AIM OF THE TASK —
Search the listing below for the string "linewidth" and copy every line where it occurs.

MATERIAL FOR THIS TASK —
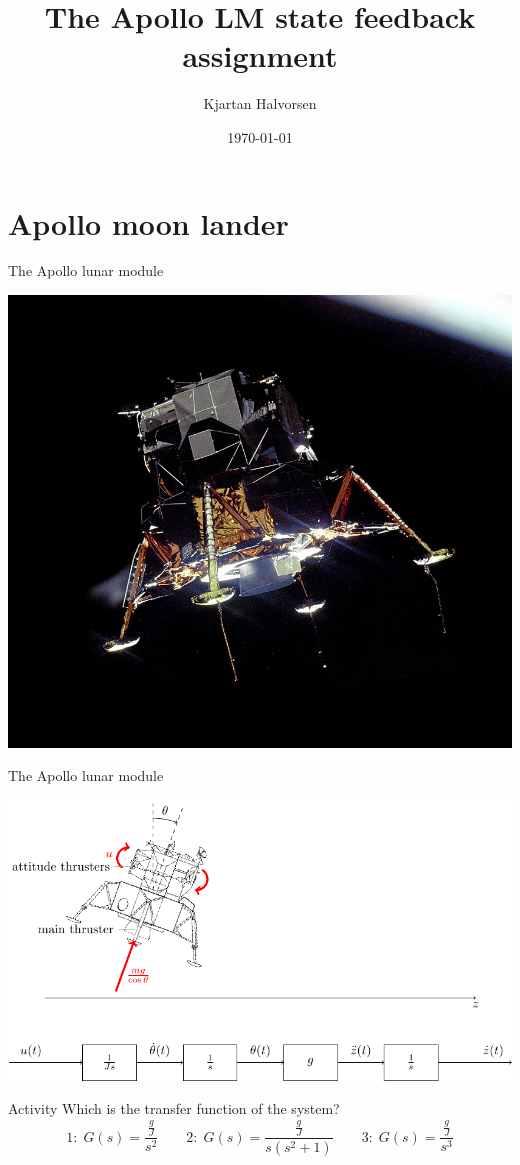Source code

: \documentclass[presentation,aspectratio=169]{beamer}
\author{Kjartan Halvorsen}
\date{\today}
\title{The Apollo LM state feedback assignment}
\begin{document}
\maketitle



\section{Apollo moon lander}
\label{sec:org356e4e4}

\begin{frame}[label={sec:org4981e16}]{The Apollo lunar module}
\begin{center}
  \includegraphics[width=0.5\linewidth]{../../figures/Apollo_11_Lunar_Module.jpg}
\end{center}
\end{frame}

\begin{frame}[label={sec:org65c426a}]{The Apollo lunar module}
\begin{center}
\includegraphics[width=0.7\linewidth]{../../figures/fig-apollo}
\end{center}

\pause

\alert{Activity} Which is the transfer function of the system?
   \[1: \; G(s) = \frac{\frac{g}{J} }{s^2}\qquad 2: \; G(s) = \frac{\frac{g}{J} }{s(s^2 + 1)} \qquad 3: \; G(s) = \frac{\frac{g}{J} }{s^3}\]
\end{frame}
\end{document}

WRITTEN RESPONSE —
  \includegraphics[width=0.5\linewidth]{../../figures/Apollo_11_Lunar_Module.jpg}
\includegraphics[width=0.7\linewidth]{../../figures/fig-apollo}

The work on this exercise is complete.